Sent by carrier pigeon using Speckled Jim
 
#19
It's high time this problem (Liverpool) was sorted out once and for all. Let's stop all foreign aid now (especially to India) and use the billions that we save to build a 30ft high reinforced concrete wall (with no entrances or exits) around the entire city. Not forgetting any outlying suburbs (Runcorn, Ellesmere Port, Birkenhead, Bootle etc) - I suggest the criteria for elligibility should be based on whether they own a shell suit and sound like they should be in the cast of Brookside; if in doubt we should include them just to be sure. We then have several options:

a) Leave them to starve to death / kill each other. This could be sponsored and televised as the ultimate in reality TV.

b) Introduce a highly infectious and deadly disease - diphtheria, cholera, bubonic plague (maybe decided by a public vote?).

c) Flood the entire area - although this introduces the possibility (albeit unlikely) that some of them may swim or float to safety.

d) Flood the area (as above) but this time with concrete.

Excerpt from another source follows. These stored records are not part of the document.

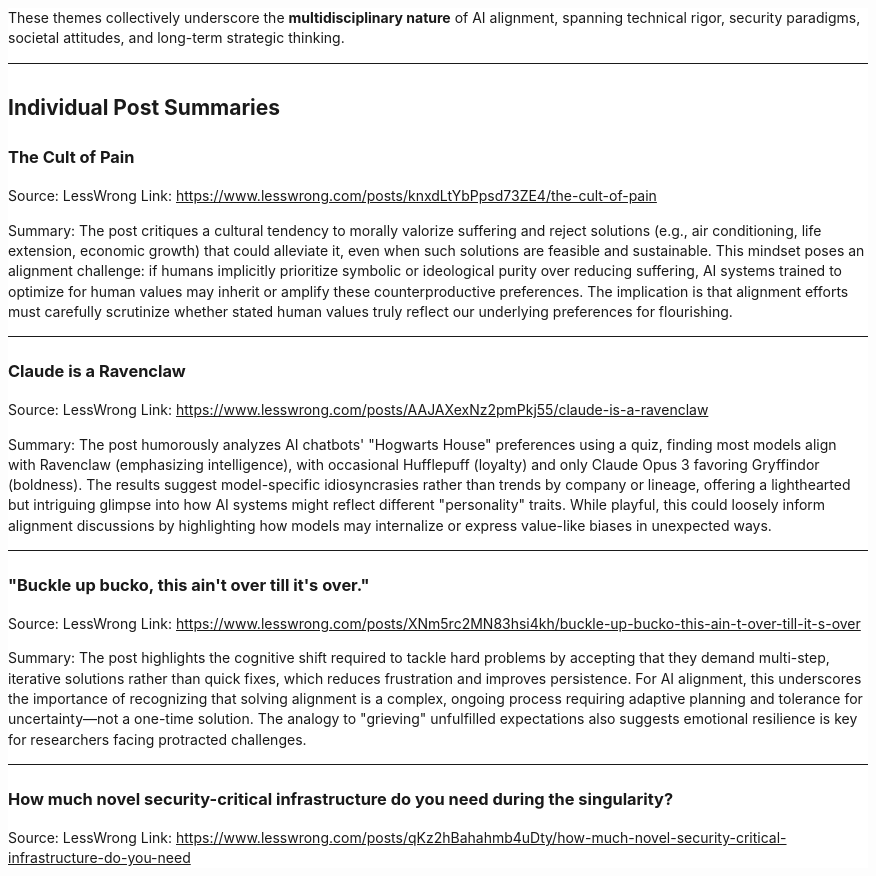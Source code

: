 These themes collectively underscore the **multidisciplinary nature** of AI alignment, spanning technical rigor, security paradigms, societal attitudes, and long-term strategic thinking.

---

## Individual Post Summaries

### The Cult of Pain
Source: LessWrong
Link: https://www.lesswrong.com/posts/knxdLtYbPpsd73ZE4/the-cult-of-pain

Summary: The post critiques a cultural tendency to morally valorize suffering and reject solutions (e.g., air conditioning, life extension, economic growth) that could alleviate it, even when such solutions are feasible and sustainable. This mindset poses an alignment challenge: if humans implicitly prioritize symbolic or ideological purity over reducing suffering, AI systems trained to optimize for human values may inherit or amplify these counterproductive preferences. The implication is that alignment efforts must carefully scrutinize whether stated human values truly reflect our underlying preferences for flourishing.

---

### Claude is a Ravenclaw
Source: LessWrong
Link: https://www.lesswrong.com/posts/AAJAXexNz2pmPkj55/claude-is-a-ravenclaw

Summary: The post humorously analyzes AI chatbots' "Hogwarts House" preferences using a quiz, finding most models align with Ravenclaw (emphasizing intelligence), with occasional Hufflepuff (loyalty) and only Claude Opus 3 favoring Gryffindor (boldness). The results suggest model-specific idiosyncrasies rather than trends by company or lineage, offering a lighthearted but intriguing glimpse into how AI systems might reflect different "personality" traits. While playful, this could loosely inform alignment discussions by highlighting how models may internalize or express value-like biases in unexpected ways.

---

### "Buckle up bucko, this ain't over till it's over."
Source: LessWrong
Link: https://www.lesswrong.com/posts/XNm5rc2MN83hsi4kh/buckle-up-bucko-this-ain-t-over-till-it-s-over

Summary: The post highlights the cognitive shift required to tackle hard problems by accepting that they demand multi-step, iterative solutions rather than quick fixes, which reduces frustration and improves persistence. For AI alignment, this underscores the importance of recognizing that solving alignment is a complex, ongoing process requiring adaptive planning and tolerance for uncertainty—not a one-time solution. The analogy to "grieving" unfulfilled expectations also suggests emotional resilience is key for researchers facing protracted challenges.

---

### How much novel security-critical infrastructure do you need during the singularity?
Source: LessWrong
Link: https://www.lesswrong.com/posts/qKz2hBahahmb4uDty/how-much-novel-security-critical-infrastructure-do-you-need
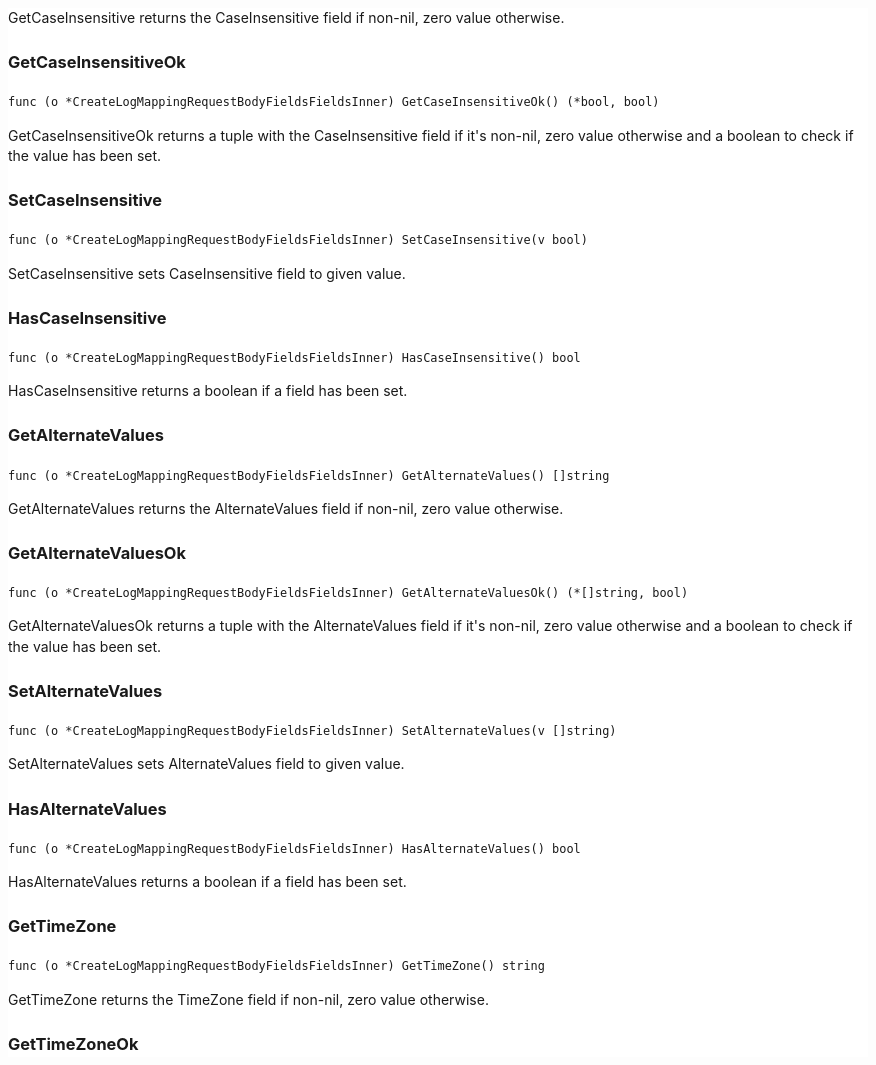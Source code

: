 GetCaseInsensitive returns the CaseInsensitive field if non-nil, zero value otherwise.

### GetCaseInsensitiveOk

`func (o *CreateLogMappingRequestBodyFieldsFieldsInner) GetCaseInsensitiveOk() (*bool, bool)`

GetCaseInsensitiveOk returns a tuple with the CaseInsensitive field if it's non-nil, zero value otherwise
and a boolean to check if the value has been set.

### SetCaseInsensitive

`func (o *CreateLogMappingRequestBodyFieldsFieldsInner) SetCaseInsensitive(v bool)`

SetCaseInsensitive sets CaseInsensitive field to given value.

### HasCaseInsensitive

`func (o *CreateLogMappingRequestBodyFieldsFieldsInner) HasCaseInsensitive() bool`

HasCaseInsensitive returns a boolean if a field has been set.

### GetAlternateValues

`func (o *CreateLogMappingRequestBodyFieldsFieldsInner) GetAlternateValues() []string`

GetAlternateValues returns the AlternateValues field if non-nil, zero value otherwise.

### GetAlternateValuesOk

`func (o *CreateLogMappingRequestBodyFieldsFieldsInner) GetAlternateValuesOk() (*[]string, bool)`

GetAlternateValuesOk returns a tuple with the AlternateValues field if it's non-nil, zero value otherwise
and a boolean to check if the value has been set.

### SetAlternateValues

`func (o *CreateLogMappingRequestBodyFieldsFieldsInner) SetAlternateValues(v []string)`

SetAlternateValues sets AlternateValues field to given value.

### HasAlternateValues

`func (o *CreateLogMappingRequestBodyFieldsFieldsInner) HasAlternateValues() bool`

HasAlternateValues returns a boolean if a field has been set.

### GetTimeZone

`func (o *CreateLogMappingRequestBodyFieldsFieldsInner) GetTimeZone() string`

GetTimeZone returns the TimeZone field if non-nil, zero value otherwise.

### GetTimeZoneOk
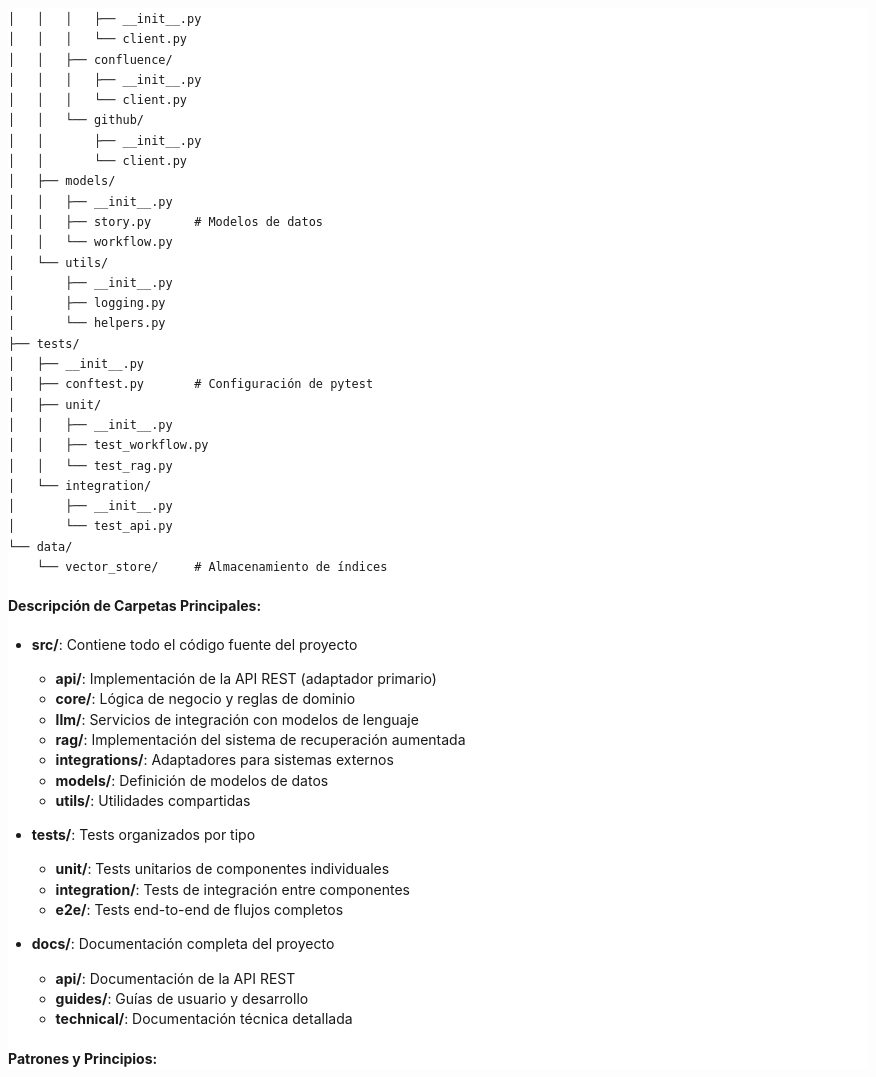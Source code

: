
 ```
│   │   │   ├── __init__.py
│   │   │   └── client.py
│   │   ├── confluence/
│   │   │   ├── __init__.py
│   │   │   └── client.py
│   │   └── github/
│   │       ├── __init__.py
│   │       └── client.py
│   ├── models/
│   │   ├── __init__.py
│   │   ├── story.py      # Modelos de datos
│   │   └── workflow.py
│   └── utils/
│       ├── __init__.py
│       ├── logging.py
│       └── helpers.py
├── tests/
│   ├── __init__.py
│   ├── conftest.py       # Configuración de pytest
│   ├── unit/
│   │   ├── __init__.py
│   │   ├── test_workflow.py
│   │   └── test_rag.py
│   └── integration/
│       ├── __init__.py
│       └── test_api.py
└── data/
    └── vector_store/     # Almacenamiento de índices
```

#### Descripción de Carpetas Principales:

- **src/**: Contiene todo el código fuente del proyecto
  - **api/**: Implementación de la API REST (adaptador primario)
  - **core/**: Lógica de negocio y reglas de dominio
  - **llm/**: Servicios de integración con modelos de lenguaje
  - **rag/**: Implementación del sistema de recuperación aumentada
  - **integrations/**: Adaptadores para sistemas externos
  - **models/**: Definición de modelos de datos
  - **utils/**: Utilidades compartidas

- **tests/**: Tests organizados por tipo
  - **unit/**: Tests unitarios de componentes individuales
  - **integration/**: Tests de integración entre componentes
  - **e2e/**: Tests end-to-end de flujos completos

- **docs/**: Documentación completa del proyecto
  - **api/**: Documentación de la API REST
  - **guides/**: Guías de usuario y desarrollo
  - **technical/**: Documentación técnica detallada

#### Patrones y Principios:
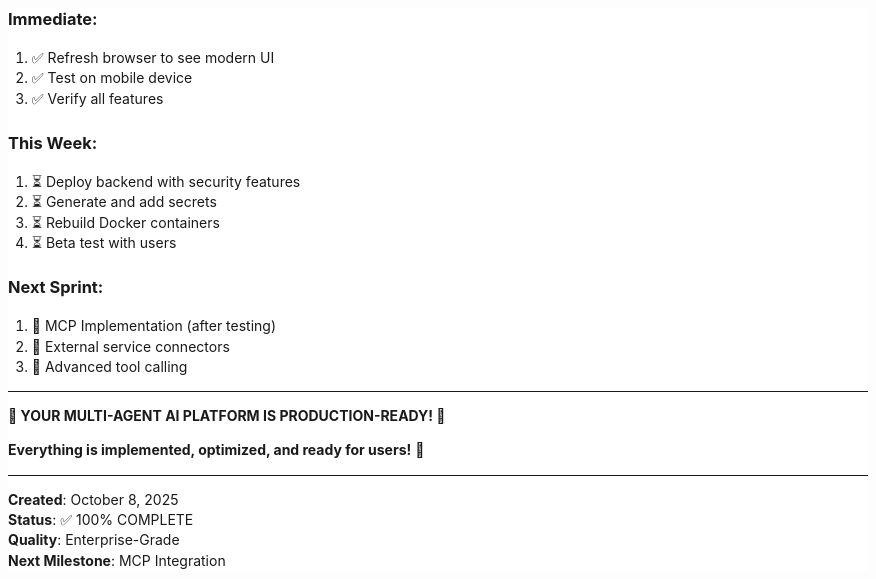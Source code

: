 ### **Immediate:**
1. ✅ Refresh browser to see modern UI
2. ✅ Test on mobile device
3. ✅ Verify all features

### **This Week:**
1. ⏳ Deploy backend with security features
2. ⏳ Generate and add secrets
3. ⏳ Rebuild Docker containers
4. ⏳ Beta test with users

### **Next Sprint:**
1. 🎯 MCP Implementation (after testing)
2. 🎯 External service connectors
3. 🎯 Advanced tool calling

---

**🎊 YOUR MULTI-AGENT AI PLATFORM IS PRODUCTION-READY! 🎊**

**Everything is implemented, optimized, and ready for users!** 🚀

---

**Created**: October 8, 2025  
**Status**: ✅ 100% COMPLETE  
**Quality**: Enterprise-Grade  
**Next Milestone**: MCP Integration
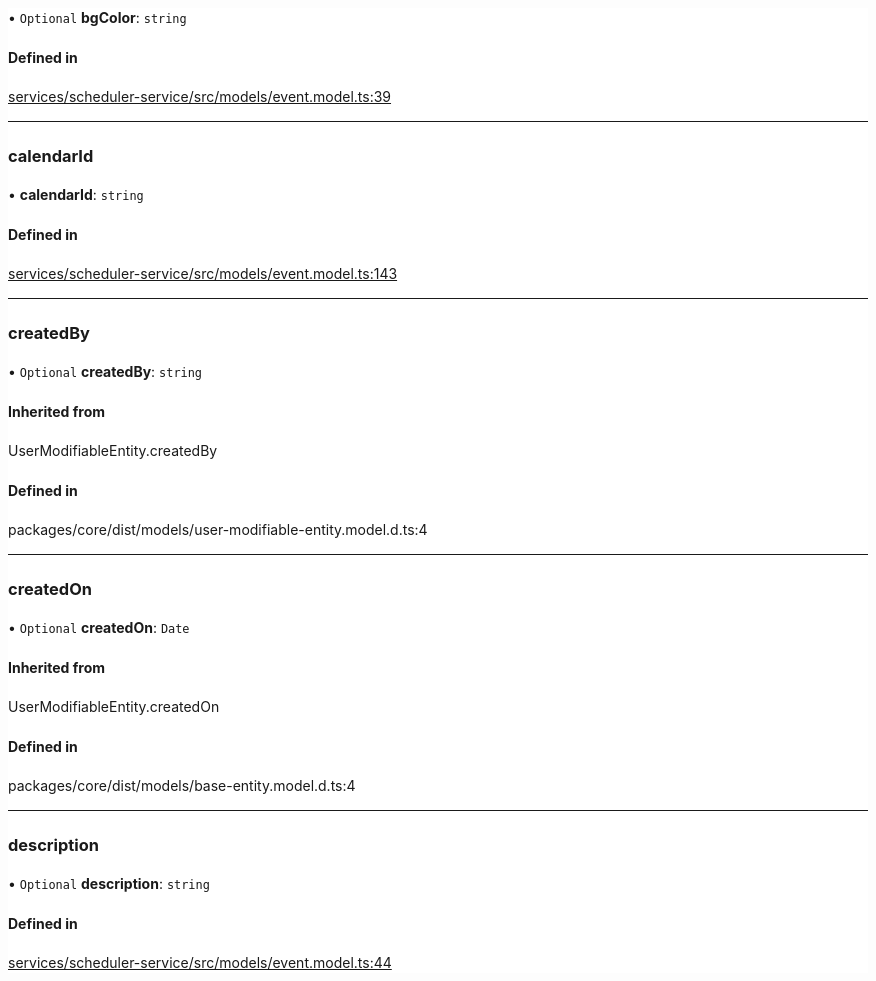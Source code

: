 • `Optional` **bgColor**: `string`

#### Defined in

[services/scheduler-service/src/models/event.model.ts:39](https://github.com/sourcefuse/loopback4-microservice-catalog/blob/d35fdb3f0/services/scheduler-service/src/models/event.model.ts#L39)

___

### calendarId

• **calendarId**: `string`

#### Defined in

[services/scheduler-service/src/models/event.model.ts:143](https://github.com/sourcefuse/loopback4-microservice-catalog/blob/d35fdb3f0/services/scheduler-service/src/models/event.model.ts#L143)

___

### createdBy

• `Optional` **createdBy**: `string`

#### Inherited from

UserModifiableEntity.createdBy

#### Defined in

packages/core/dist/models/user-modifiable-entity.model.d.ts:4

___

### createdOn

• `Optional` **createdOn**: `Date`

#### Inherited from

UserModifiableEntity.createdOn

#### Defined in

packages/core/dist/models/base-entity.model.d.ts:4

___

### description

• `Optional` **description**: `string`

#### Defined in

[services/scheduler-service/src/models/event.model.ts:44](https://github.com/sourcefuse/loopback4-microservice-catalog/blob/d35fdb3f0/services/scheduler-service/src/models/event.model.ts#L44)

Frankly, the possibilities are almost endless. This could be the basis for a whole new game show.
I suggest a solution similar to yours but instead build the m25 into a huge wall then flood the interior.
Immigrants - sorted
Scummy politicians - sorted
Cockneys - sorted
No more Eastenders (perhaps we can ensure the other soap actors/writers/etc are at a meeting at the time in London).


Posted from the ARRSE Mobile app (iOS or Android)
Hmmmm, I like your thinking maybe that could be series 2? Then of course there's Birmingham, Cardiff .......... the possibilities are almost infinite. Come to think of it - what about the International version? I think I had better hasten along to the Dragon's Den now to pitch my idea and also to register the IPR before the Government claim it was all their idea.
 
#20
Unless you subscribe to the conspiracy theory that the Titanic was in fact a hastily renamed Olympic.
Olympic crashed more than just once. I vaguely remember reading that it was common in those days. Capts were paid a bonus if they didn't crash! Wasn't there issues with the engine too?

I t hink someone on this site, said the 'insurance swap' myth, came about because a lot of shots of Olympic were used in the articles. There weren't many shots of Titanic about, but the two ships were quite different, despite being sisters.